Today’s consumers are increasingly fond of the idea of self-service. From push-button prompts that make it easy to choose the reason why they’re calling to interactive, option-heavy menus that make speaking to a live human being mostly unnecessary, the current and future generation of consumers are in love with the idea of taking matters into their own hands.
However, that doesn’t mean that a successful contact center should abandon the quality of their live agent customer service in favor of focusing on self-service. Instead, it is vitally important to understand how the two work together - and just how necessary a supporting team of real human beings are to even the most fully-featured self-service suite.
Your Customers May Not Love Your Self-Service as Much as You Think
Sure, you’ve got a great self-service suite lined up. You use a smart combination of interactive voice recognition, push-button prompts, and interactive menus to make the calling process easier on your consumers. You empower your callers by letting them handle much of the early steps of the connection process themselves, even allowing them to opt into a call back if your wait times are too long. And they love you for it! Don’t they?
Not necessarily. Not every consumer is looking for self-service as part of their experience. Likewise, not every consumer is as technologically literate as the majority of today’s population. This discrepancy can make it difficult for these consumers to feel catered to and properly served by self-service options, essentially making them counter-productive.
The truth is, behind even the best technology, there should always be a well-trained, knowledgeable, and friendly staff waiting to help your customers. Without their support, your technology is no better than dead air time.

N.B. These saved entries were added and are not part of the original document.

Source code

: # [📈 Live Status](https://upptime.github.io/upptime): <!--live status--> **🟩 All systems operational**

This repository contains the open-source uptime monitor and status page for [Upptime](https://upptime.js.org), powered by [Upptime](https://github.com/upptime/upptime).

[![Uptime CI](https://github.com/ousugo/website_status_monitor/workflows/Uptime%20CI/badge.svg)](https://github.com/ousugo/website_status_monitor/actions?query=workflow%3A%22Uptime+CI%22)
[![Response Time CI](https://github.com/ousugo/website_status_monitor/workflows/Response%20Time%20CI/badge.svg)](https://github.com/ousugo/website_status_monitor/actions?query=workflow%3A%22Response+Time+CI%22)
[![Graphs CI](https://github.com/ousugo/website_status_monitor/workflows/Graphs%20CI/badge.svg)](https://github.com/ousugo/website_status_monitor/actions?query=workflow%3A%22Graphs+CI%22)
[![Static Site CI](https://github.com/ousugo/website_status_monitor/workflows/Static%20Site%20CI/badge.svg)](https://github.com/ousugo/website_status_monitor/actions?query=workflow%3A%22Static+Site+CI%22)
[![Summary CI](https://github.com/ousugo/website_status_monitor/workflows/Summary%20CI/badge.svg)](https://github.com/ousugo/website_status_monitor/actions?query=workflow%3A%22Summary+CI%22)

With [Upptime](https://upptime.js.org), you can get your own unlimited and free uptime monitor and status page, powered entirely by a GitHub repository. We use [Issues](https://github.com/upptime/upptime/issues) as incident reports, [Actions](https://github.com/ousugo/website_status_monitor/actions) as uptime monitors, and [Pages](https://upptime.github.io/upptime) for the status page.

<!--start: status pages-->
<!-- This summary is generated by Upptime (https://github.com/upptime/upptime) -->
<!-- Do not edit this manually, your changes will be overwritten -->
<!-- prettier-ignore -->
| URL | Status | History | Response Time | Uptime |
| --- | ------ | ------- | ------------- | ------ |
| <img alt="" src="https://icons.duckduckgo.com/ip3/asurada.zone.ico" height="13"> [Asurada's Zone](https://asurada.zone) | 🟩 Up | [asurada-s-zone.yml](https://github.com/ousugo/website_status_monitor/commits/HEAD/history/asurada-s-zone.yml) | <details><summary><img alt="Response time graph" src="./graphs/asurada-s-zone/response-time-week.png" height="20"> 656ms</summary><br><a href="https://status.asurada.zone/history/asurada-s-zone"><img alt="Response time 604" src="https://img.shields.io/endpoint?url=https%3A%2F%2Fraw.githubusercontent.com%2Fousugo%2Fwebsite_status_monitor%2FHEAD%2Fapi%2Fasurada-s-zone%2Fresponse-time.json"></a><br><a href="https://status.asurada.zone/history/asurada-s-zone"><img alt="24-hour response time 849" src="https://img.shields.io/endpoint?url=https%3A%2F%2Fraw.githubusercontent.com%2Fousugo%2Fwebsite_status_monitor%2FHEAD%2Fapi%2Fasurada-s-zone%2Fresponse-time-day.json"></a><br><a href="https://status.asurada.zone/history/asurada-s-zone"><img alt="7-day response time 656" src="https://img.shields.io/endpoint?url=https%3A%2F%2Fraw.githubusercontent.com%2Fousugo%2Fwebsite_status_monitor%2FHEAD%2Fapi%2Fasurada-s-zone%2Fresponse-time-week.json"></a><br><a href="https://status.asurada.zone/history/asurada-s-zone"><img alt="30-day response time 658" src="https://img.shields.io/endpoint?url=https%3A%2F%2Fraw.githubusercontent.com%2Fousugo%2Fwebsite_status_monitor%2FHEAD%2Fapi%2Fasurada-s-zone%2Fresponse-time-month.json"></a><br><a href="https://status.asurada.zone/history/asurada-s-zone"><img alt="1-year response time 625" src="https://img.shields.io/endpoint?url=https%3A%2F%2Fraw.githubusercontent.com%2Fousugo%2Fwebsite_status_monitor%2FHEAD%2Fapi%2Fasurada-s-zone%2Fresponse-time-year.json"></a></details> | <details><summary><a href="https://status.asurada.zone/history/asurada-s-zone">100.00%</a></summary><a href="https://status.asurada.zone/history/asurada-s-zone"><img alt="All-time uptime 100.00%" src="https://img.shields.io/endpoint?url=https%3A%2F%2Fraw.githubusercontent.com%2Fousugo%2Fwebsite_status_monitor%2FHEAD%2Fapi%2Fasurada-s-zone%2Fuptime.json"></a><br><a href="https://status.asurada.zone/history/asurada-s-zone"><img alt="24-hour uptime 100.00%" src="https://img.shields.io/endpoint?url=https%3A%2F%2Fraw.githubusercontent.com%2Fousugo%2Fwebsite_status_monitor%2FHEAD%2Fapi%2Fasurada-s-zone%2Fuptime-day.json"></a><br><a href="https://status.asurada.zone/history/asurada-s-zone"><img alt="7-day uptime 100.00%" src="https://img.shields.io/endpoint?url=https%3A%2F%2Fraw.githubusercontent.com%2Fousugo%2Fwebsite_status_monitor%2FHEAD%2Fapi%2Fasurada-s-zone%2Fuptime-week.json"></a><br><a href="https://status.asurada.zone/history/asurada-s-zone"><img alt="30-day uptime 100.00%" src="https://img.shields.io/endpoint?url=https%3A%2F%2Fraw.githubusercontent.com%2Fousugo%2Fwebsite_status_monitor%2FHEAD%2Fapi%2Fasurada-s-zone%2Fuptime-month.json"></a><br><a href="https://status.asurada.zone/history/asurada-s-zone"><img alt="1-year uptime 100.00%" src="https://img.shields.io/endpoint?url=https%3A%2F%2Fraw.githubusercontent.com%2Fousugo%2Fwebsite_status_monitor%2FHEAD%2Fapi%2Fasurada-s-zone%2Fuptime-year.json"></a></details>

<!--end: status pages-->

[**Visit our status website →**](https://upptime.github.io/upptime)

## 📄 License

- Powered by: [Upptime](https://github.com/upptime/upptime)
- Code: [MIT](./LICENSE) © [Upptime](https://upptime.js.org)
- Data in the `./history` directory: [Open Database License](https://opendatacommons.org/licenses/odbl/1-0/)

The Role of Live Call Center Agents in Supporting Self-Service Technology
What can your team of agents do to ensure that your self-service technology is not only working properly but working for your consumers? There are three major boxes you can check to ensure your agents are being as supportive as possible of both your technology and your customers, and every task will help your center improve its efforts for the future.
1 - Easing the transition into technology. There are many reasons why a consumer might not be comfortable with or capable of fully benefiting from self-service technology. Some of these include:
- Being an older adult, and therefore less familiar with today’s technology.
- Being generally technologically illiterate or avoidant.
- Being intimidated by technology that is unfamiliar or new.
- Having disabilities or difficulties that make the functionality of the self-service system less than beneficial, such as being hard of hearing or unable to use a touchpad properly.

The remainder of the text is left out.